## Recorded data
——————

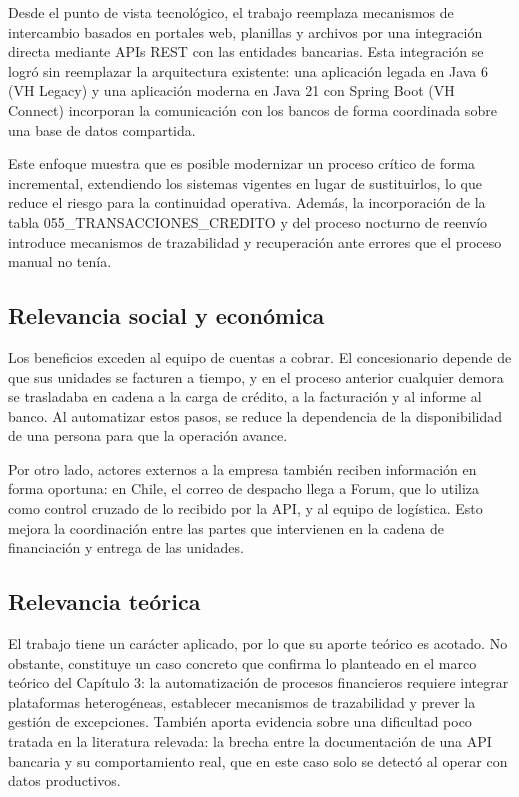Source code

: Desde el punto de vista tecnológico, el trabajo reemplaza mecanismos de intercambio basados en portales web, planillas y archivos por una integración directa mediante APIs REST con las entidades bancarias. Esta integración se logró sin reemplazar la arquitectura existente: una aplicación legada en Java 6 (VH Legacy) y una aplicación moderna en Java 21 con Spring Boot (VH Connect) incorporan la comunicación con los bancos de forma coordinada sobre una base de datos compartida.

Este enfoque muestra que es posible modernizar un proceso crítico de forma incremental, extendiendo los sistemas vigentes en lugar de sustituirlos, lo que reduce el riesgo para la continuidad operativa. Además, la incorporación de la tabla 055\_TRANSACCIONES\_CREDITO y del proceso nocturno de reenvío introduce mecanismos de trazabilidad y recuperación ante errores que el proceso manual no tenía.

\subsection{Relevancia social y económica}

Los beneficios exceden al equipo de cuentas a cobrar. El concesionario depende de que sus unidades se facturen a tiempo, y en el proceso anterior cualquier demora se trasladaba en cadena a la carga de crédito, a la facturación y al informe al banco. Al automatizar estos pasos, se reduce la dependencia de la disponibilidad de una persona para que la operación avance.

Por otro lado, actores externos a la empresa también reciben información en forma oportuna: en Chile, el correo de despacho llega a Forum, que lo utiliza como control cruzado de lo recibido por la API, y al equipo de logística. Esto mejora la coordinación entre las partes que intervienen en la cadena de financiación y entrega de las unidades.

\subsection{Relevancia teórica}

El trabajo tiene un carácter aplicado, por lo que su aporte teórico es acotado. No obstante, constituye un caso concreto que confirma lo planteado en el marco teórico del Capítulo 3: la automatización de procesos financieros requiere integrar plataformas heterogéneas, establecer mecanismos de trazabilidad y prever la gestión de excepciones. También aporta evidencia sobre una dificultad poco tratada en la literatura relevada: la brecha entre la documentación de una API bancaria y su comportamiento real, que en este caso solo se detectó al operar con datos productivos.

——————

## REQUIREMENT
All lines in the data that contain the word "Relevancia" should be copied.

## COMPLETED EXERCISE
\subsection{Relevancia social y económica}
\subsection{Relevancia teórica}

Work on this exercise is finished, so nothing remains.